Effect of anti-angiotensin II type 1 receptor antibodies on the outcomes of kidney transplantation: a systematic review and meta-analysis.

BACKGROUND: Anti-angiotensin II type 1 receptor antibodies (AT1R-Abs) have been recognized as non-human leukocyte antigen antibodies associated with allograft rejection and poor allograft outcomes after kidney transplantation. The aim of this study was to assess the risk anti-AT1R-Abs pose for rejection and graft loss among kidney transplant (KT) populations. METHODS: We systematically searched PubMed, Embase and the Cochrane Library databases for relevant articles published from inception until June 2021 to identify all studies concerning the role AT1R-Abs play in the clinical outcome after kidney transplantation. Two reviewers independently identified studies, abstracted outcome data and assessed the quality of the studies. The meta-analysis was summarized using fixed-effects or random-effects models, according to heterogeneity.

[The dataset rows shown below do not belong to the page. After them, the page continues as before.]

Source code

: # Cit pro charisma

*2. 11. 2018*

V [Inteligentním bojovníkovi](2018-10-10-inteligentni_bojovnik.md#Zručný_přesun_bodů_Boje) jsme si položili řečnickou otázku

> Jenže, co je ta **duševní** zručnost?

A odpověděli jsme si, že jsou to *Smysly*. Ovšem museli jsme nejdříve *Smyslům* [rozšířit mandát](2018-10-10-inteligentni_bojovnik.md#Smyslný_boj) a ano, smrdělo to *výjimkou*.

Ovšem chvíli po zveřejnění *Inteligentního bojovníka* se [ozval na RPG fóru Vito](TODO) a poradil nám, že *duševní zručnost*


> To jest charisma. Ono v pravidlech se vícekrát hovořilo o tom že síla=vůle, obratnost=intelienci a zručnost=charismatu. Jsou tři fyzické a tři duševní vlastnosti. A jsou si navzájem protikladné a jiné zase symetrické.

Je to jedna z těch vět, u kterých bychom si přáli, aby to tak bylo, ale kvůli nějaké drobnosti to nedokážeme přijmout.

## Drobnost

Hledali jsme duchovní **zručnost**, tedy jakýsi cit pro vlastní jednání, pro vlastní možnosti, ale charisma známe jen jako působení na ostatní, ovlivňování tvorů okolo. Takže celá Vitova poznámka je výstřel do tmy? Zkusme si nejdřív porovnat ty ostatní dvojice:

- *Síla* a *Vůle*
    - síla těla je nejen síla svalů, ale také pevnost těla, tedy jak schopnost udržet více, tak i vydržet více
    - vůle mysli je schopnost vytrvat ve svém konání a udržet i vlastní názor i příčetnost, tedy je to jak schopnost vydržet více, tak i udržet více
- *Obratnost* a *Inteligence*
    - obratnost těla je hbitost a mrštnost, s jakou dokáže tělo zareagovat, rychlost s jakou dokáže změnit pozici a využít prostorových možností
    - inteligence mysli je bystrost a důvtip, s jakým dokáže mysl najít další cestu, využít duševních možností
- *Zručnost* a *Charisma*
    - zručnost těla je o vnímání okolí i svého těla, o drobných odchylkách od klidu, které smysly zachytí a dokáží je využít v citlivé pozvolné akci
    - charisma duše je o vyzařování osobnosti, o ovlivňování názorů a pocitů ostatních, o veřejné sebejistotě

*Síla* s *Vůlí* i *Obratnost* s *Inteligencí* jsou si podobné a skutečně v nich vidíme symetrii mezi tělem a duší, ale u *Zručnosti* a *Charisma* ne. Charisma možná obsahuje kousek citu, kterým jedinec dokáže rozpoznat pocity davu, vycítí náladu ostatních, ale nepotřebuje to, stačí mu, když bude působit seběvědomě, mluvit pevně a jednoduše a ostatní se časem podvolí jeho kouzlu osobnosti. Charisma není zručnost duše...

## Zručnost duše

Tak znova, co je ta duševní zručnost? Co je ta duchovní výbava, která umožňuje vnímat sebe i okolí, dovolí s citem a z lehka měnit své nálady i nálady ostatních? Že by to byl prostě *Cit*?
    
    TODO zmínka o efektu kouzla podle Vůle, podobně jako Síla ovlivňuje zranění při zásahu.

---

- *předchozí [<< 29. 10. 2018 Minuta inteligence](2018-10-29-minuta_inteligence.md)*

The major outcomes included delayed graft function, acute rejection, graft loss or patient death after transplantation. RESULTS: Twenty-one eligible studies involving a total of 4023 KT recipients were included in the evaluation. Meta-analysis results showed that the AT1R-Ab-positive KT group had a greater incidence of antibody-mediated rejection {relative risk [RR] 1.94 [95% confidence interval (CI) 1.61-2.33]; P < 0.00001} and graft loss [RR 2.37 (95% CI 1.50-3.75); P = 0.0002] than did the AT1R-Abs-negative KT group. There was no significant statistical difference in delayed graft function rate, T-cell-mediated rejection, mixed rejection, acute cellular rejection, acute rejection and patient death rate between the AT1R-Ab-positive KT and AT1R-Ab-negative KT groups. CONCLUSIONS: Our study shows that the presence of anti-AT1R-Abs was associated with a significantly higher risk of antibody-mediated rejection and graft loss in kidney transplantation. Future studies are still needed to evaluate the importance of routine anti-AT1R monitoring and therapeutic targeting. These results show that assessment of anti-AT1R-Abs would be helpful in determining immunologic risk and susceptibility to immunologic events for recipients.